> _REQUIRED WORK_
Count up the lines of the data below that contain the string "first", then give only the total.

> _MATERIAL PROVIDED_
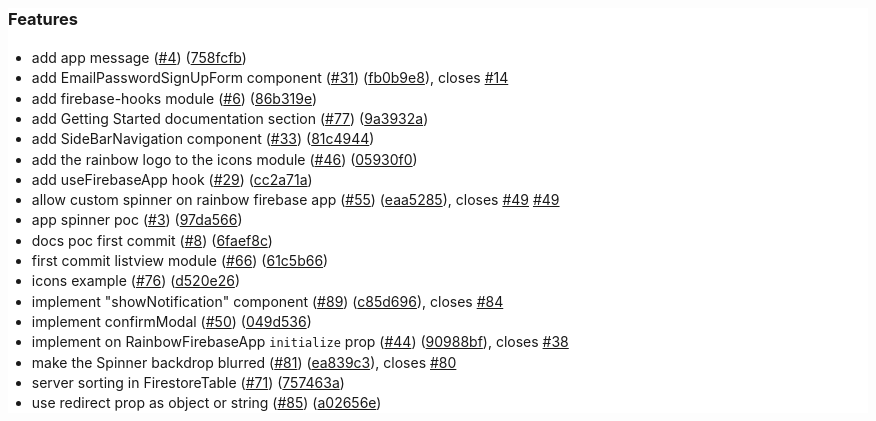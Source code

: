 ### Features

-   add app message ([#4](https://github.com/nexxtway/rainbow-modules/issues/4)) ([758fcfb](https://github.com/nexxtway/rainbow-modules/commit/758fcfbdb0a520d6fc8efa390d34753b6d78fb2a))
-   add EmailPasswordSignUpForm component ([#31](https://github.com/nexxtway/rainbow-modules/issues/31)) ([fb0b9e8](https://github.com/nexxtway/rainbow-modules/commit/fb0b9e806774cb58bc4cd12970e2f53f01e9f82e)), closes [#14](https://github.com/nexxtway/rainbow-modules/issues/14)
-   add firebase-hooks module ([#6](https://github.com/nexxtway/rainbow-modules/issues/6)) ([86b319e](https://github.com/nexxtway/rainbow-modules/commit/86b319ebd97859797433324d85453f9d573777a9))
-   add Getting Started documentation section ([#77](https://github.com/nexxtway/rainbow-modules/issues/77)) ([9a3932a](https://github.com/nexxtway/rainbow-modules/commit/9a3932ad51ab246bd272b29de23ead695f46b9c3))
-   add SideBarNavigation component ([#33](https://github.com/nexxtway/rainbow-modules/issues/33)) ([81c4944](https://github.com/nexxtway/rainbow-modules/commit/81c49444aa6bb58e0b0fd9c2fe9b94866666c907))
-   add the rainbow logo to the icons module ([#46](https://github.com/nexxtway/rainbow-modules/issues/46)) ([05930f0](https://github.com/nexxtway/rainbow-modules/commit/05930f0f973eba01879f2918a35e968a3f072933))
-   add useFirebaseApp hook ([#29](https://github.com/nexxtway/rainbow-modules/issues/29)) ([cc2a71a](https://github.com/nexxtway/rainbow-modules/commit/cc2a71ac7568645a8a2839a0104b93f2bcd24882))
-   allow custom spinner on rainbow firebase app ([#55](https://github.com/nexxtway/rainbow-modules/issues/55)) ([eaa5285](https://github.com/nexxtway/rainbow-modules/commit/eaa52852b02c92ce29195845ffb91a7515886f8c)), closes [#49](https://github.com/nexxtway/rainbow-modules/issues/49) [#49](https://github.com/nexxtway/rainbow-modules/issues/49)
-   app spinner poc ([#3](https://github.com/nexxtway/rainbow-modules/issues/3)) ([97da566](https://github.com/nexxtway/rainbow-modules/commit/97da566b8dcc6bf8140f80b1b2678d9cb7175bfb))
-   docs poc first commit ([#8](https://github.com/nexxtway/rainbow-modules/issues/8)) ([6faef8c](https://github.com/nexxtway/rainbow-modules/commit/6faef8cea5b16d6431af89a6ac55ff09b1d60b67))
-   first commit listview module ([#66](https://github.com/nexxtway/rainbow-modules/issues/66)) ([61c5b66](https://github.com/nexxtway/rainbow-modules/commit/61c5b6616ef1a648d2a903cfbdb8330df84fb178))
-   icons example ([#76](https://github.com/nexxtway/rainbow-modules/issues/76)) ([d520e26](https://github.com/nexxtway/rainbow-modules/commit/d520e26f696adea52670e13d39f87526b77de2e8))
-   implement "showNotification" component ([#89](https://github.com/nexxtway/rainbow-modules/issues/89)) ([c85d696](https://github.com/nexxtway/rainbow-modules/commit/c85d696db9dcf8d9ea75ba57eb90e4e4d50fe33e)), closes [#84](https://github.com/nexxtway/rainbow-modules/issues/84)
-   implement confirmModal ([#50](https://github.com/nexxtway/rainbow-modules/issues/50)) ([049d536](https://github.com/nexxtway/rainbow-modules/commit/049d5369a851d58623a20ab15d9364700b4d8b43))
-   implement on RainbowFirebaseApp `initialize` prop ([#44](https://github.com/nexxtway/rainbow-modules/issues/44)) ([90988bf](https://github.com/nexxtway/rainbow-modules/commit/90988bf0e2b98ec75f3a652f853af72b92bff225)), closes [#38](https://github.com/nexxtway/rainbow-modules/issues/38)
-   make the Spinner backdrop blurred ([#81](https://github.com/nexxtway/rainbow-modules/issues/81)) ([ea839c3](https://github.com/nexxtway/rainbow-modules/commit/ea839c312ca99ce0072a1ccace6dc80a21d1b58e)), closes [#80](https://github.com/nexxtway/rainbow-modules/issues/80)
-   server sorting in FirestoreTable ([#71](https://github.com/nexxtway/rainbow-modules/issues/71)) ([757463a](https://github.com/nexxtway/rainbow-modules/commit/757463a6b96ec28f9f9f471f57290aac2b6788cb))
-   use redirect prop as object or string ([#85](https://github.com/nexxtway/rainbow-modules/issues/85)) ([a02656e](https://github.com/nexxtway/rainbow-modules/commit/a02656e310ab8ec6725817ecc60e2752666d2f6a))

> _ANSWER TO THIS EXERCISE_
2